Prior to a star collapsing under gravitational pressure, the star as a whole is kept in balance by a countering internal pressure, caused by the heat liberated from fusing nuclei of light elements into heavier ones — a process known as stellar nucleosynthesis.
But once the fusion grinds to a halt, gravitational pressure takes over, and the collapse sets in.
With an initial mass of not more than 8 solar masses (Mₛ), a star continues to implode until the electrons refuse to be squeezed together any further, based on the fact that two fermions (the fundamental matter particles, e.g., neutrinos, quarks, electrons, etc.) cannot be in the same quantum state — designated as Pauli’s exclusion principle.

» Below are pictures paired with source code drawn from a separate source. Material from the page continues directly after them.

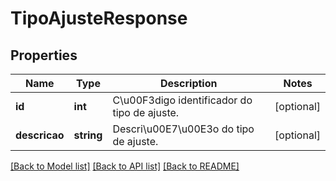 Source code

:# TipoAjusteResponse

## Properties
Name | Type | Description | Notes
------------ | ------------- | ------------- | -------------
**id** | **int** | C\u00F3digo identificador do tipo de ajuste. | [optional] 
**descricao** | **string** | Descri\u00E7\u00E3o do tipo de ajuste. | [optional] 

[[Back to Model list]](../README.md#documentation-for-models) [[Back to API list]](../README.md#documentation-for-api-endpoints) [[Back to README]](../README.md)


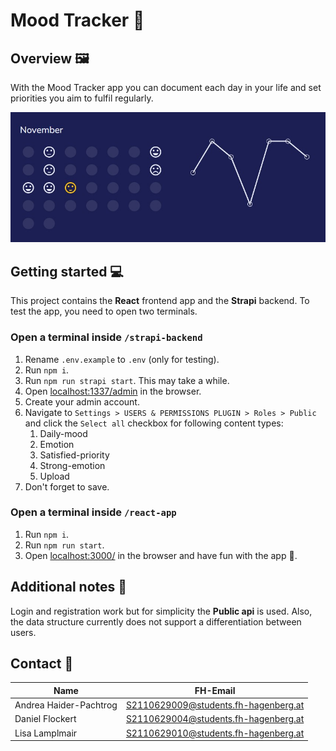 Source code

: # Mood Tracker 🙂

## Overview 🖼️

With the Mood Tracker app you can document each day in your life and set priorities you aim to fulfil regularly.

![Mood Graph Example](./react-app//public/MoodGraphExample.jpg)

## Getting started 💻

This project contains the **React** frontend app and the **Strapi** backend. To test the app, you need to open two terminals.

### Open a terminal inside `/strapi-backend`

1. Rename `.env.example` to `.env` (only for testing).
1. Run `npm i`.
1. Run `npm run strapi start`. This may take a while.
1. Open [localhost:1337/admin](http://localhost:1337/admin) in the browser.
1. Create your admin account.
1. Navigate to `Settings > USERS & PERMISSIONS PLUGIN > Roles > Public` and click the `Select all` checkbox for following content types:
    1. Daily-mood
    1. Emotion
    1. Satisfied-priority
    1. Strong-emotion
    1. Upload
1. Don't forget to save.

### Open a terminal inside `/react-app`

1. Run `npm i`.
1. Run `npm run start`.
1. Open [localhost:3000/](http://localhost:3000/) in the browser and have fun with the app 🫡.

## Additional notes 📑

Login and registration work but for simplicity the **Public api** is used. Also, the data structure currently does not support a differentiation between users.

## Contact 📨

| Name | FH-Email |
| - | - |
| Andrea Haider-Pachtrog | [S2110629009@students.fh-hagenberg.at](mailto:S2110629009@students.fh-hagenberg.at) |
| Daniel Flockert | [S2110629004@students.fh-hagenberg.at](mailto:S2110629004@students.fh-hagenberg.at) |
| Lisa Lamplmair | [S2110629010@students.fh-hagenberg.at](mailto:S2110629010@students.fh-hagenberg.at) |
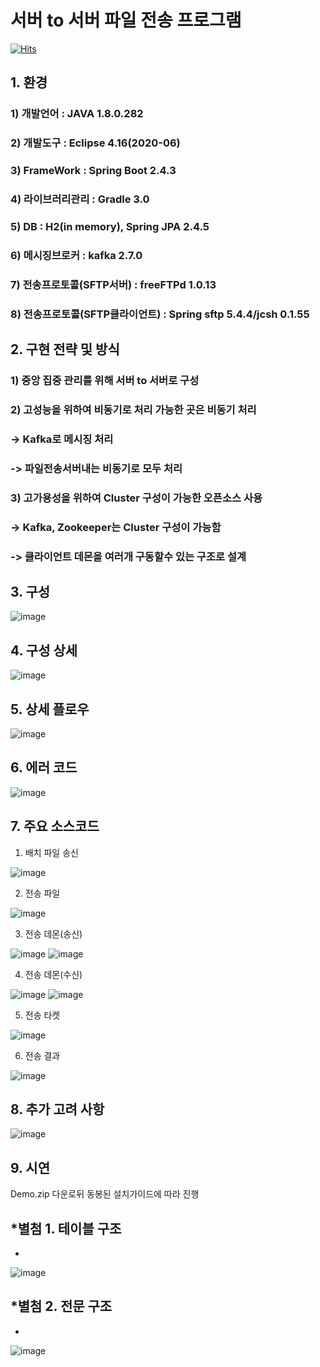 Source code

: # 서버 to 서버 파일 전송 프로그램
[![Hits](https://hits.seeyoufarm.com/api/count/incr/badge.svg?url=https%3A%2F%2Fgithub.com%2Fheungki%2Ffiletrans&count_bg=%2379C83D&title_bg=%23555555&icon=&icon_color=%23E7E7E7&title=hits&edge_flat=false)](https://hits.seeyoufarm.com)
## 1. **환경**
### 1) 개발언어 : JAVA 1.8.0.282
### 2) 개발도구 : Eclipse 4.16(2020-06)
### 3) FrameWork : Spring Boot 2.4.3
### 4) 라이브러리관리 : Gradle 3.0
### 5) DB : H2(in memory), Spring JPA 2.4.5
### 6) 메시징브로커 : kafka 2.7.0
### 7) 전송프로토콜(SFTP서버) : freeFTPd 1.0.13
###	8) 전송프로토콜(SFTP클라이언트) : Spring sftp 5.4.4/jcsh 0.1.55

## 2. 구현 전략 및 방식
### 1) 중앙 집중 관리를 위해 서버 to 서버로 구성
### 2) 고성능을 위하여 비동기로 처리 가능한 곳은 비동기 처리
###    -> Kafka로 메시징 처리
###    -> 파일전송서버내는 비동기로 모두 처리
### 3) 고가용성을 위하여 Cluster 구성이 가능한 오픈소스 사용
###    -> Kafka, Zookeeper는 Cluster 구성이 가능함
###    -> 클라이언트 데몬을 여러개 구동할수 있는 구조로 설계
 
## 3. 구성

![image](https://user-images.githubusercontent.com/79344232/109420032-aec44e00-7a13-11eb-814a-8e313d745382.png)


## 4. 구성 상세

![image](https://user-images.githubusercontent.com/79344232/109420943-7ffca680-7a18-11eb-8ff2-834cea75a46e.png)


## 5. 상세 플로우

![image](https://user-images.githubusercontent.com/79344232/109420925-68252280-7a18-11eb-9cf9-3a6545dc5c51.png)

## 6. 에러 코드

![image](https://user-images.githubusercontent.com/79344232/109421458-baffd980-7a1a-11eb-9873-8a8d393b3928.png)


## 7. 주요 소스코드
1) 배치 파일 송신

![image](https://user-images.githubusercontent.com/79344232/109422074-5bef9400-7a1d-11eb-8fd4-bbfe2f6b12b4.png)

2) 전송 파일

![image](https://user-images.githubusercontent.com/79344232/109422155-b2f56900-7a1d-11eb-9c33-170ddd96a758.png)

3) 전송 데몬(송신)

![image](https://user-images.githubusercontent.com/79344232/109422088-6d38a080-7a1d-11eb-91a4-db26b0c436ba.png)
![image](https://user-images.githubusercontent.com/79344232/109422094-76297200-7a1d-11eb-8315-221bc2a06c61.png)

4) 전송 데몬(수신)

![image](https://user-images.githubusercontent.com/79344232/109422125-8ccfc900-7a1d-11eb-9b54-37050107a28f.png)
![image](https://user-images.githubusercontent.com/79344232/109422133-922d1380-7a1d-11eb-9af4-0d2183c3f9a5.png)

5) 전송 타켓

![image](https://user-images.githubusercontent.com/79344232/109422176-cacced00-7a1d-11eb-864e-33f3fb6acfe5.png)

6) 전송 결과

![image](https://user-images.githubusercontent.com/79344232/109422187-d4565500-7a1d-11eb-87a3-d4341a8d472e.png)


## 8. 추가 고려 사항

![image](https://user-images.githubusercontent.com/79344232/109421801-2eeeb180-7a1c-11eb-9a50-6e9d3f36c390.png)


## 9. 시연
Demo.zip 다운로뒤 동봉된 설치가이드에 따라 진행

## *별첨 1. 테이블 구조
* 
![image](https://user-images.githubusercontent.com/79344232/109421211-bc7cd200-7a19-11eb-957a-1ad0a35a661d.png)

## *별첨 2. 전문 구조
* 
![image](https://user-images.githubusercontent.com/79344232/109421270-f51cab80-7a19-11eb-83e1-1cf26059566e.png)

That outward pressure exerted by the electrons (Fermi degeneracy pressure) will be capable of stopping the gravity-induced collapse in its tracks.
After shedding off an expanding shell of gas, i.e., the planetary nebula, the resultant stellar remnant receives the name of white dwarf and is only able to subsist in a stable manner if its mass does not exceed 1.4 Mₛ — this threshold is the Chandrasekhar limit. More than 97% of all stars are destined to become (or are already) white dwarfs.
Fig. 3. A succinct overview of the different paths of stellar evolution. (Source: Britannica).
If the stellar core mass oversteps the Chandrasekhar limit — due to either the initial star possessing a mass above 8 Mₛ or the white dwarf accumulating additional mass during its lifetime — the electrons will cave to the gravitational pressure and unite with protons to produce neutrons and neutrinos, allowing a further collapse of the star. Only this time, it is accompanied by an impressive explosion (supernova).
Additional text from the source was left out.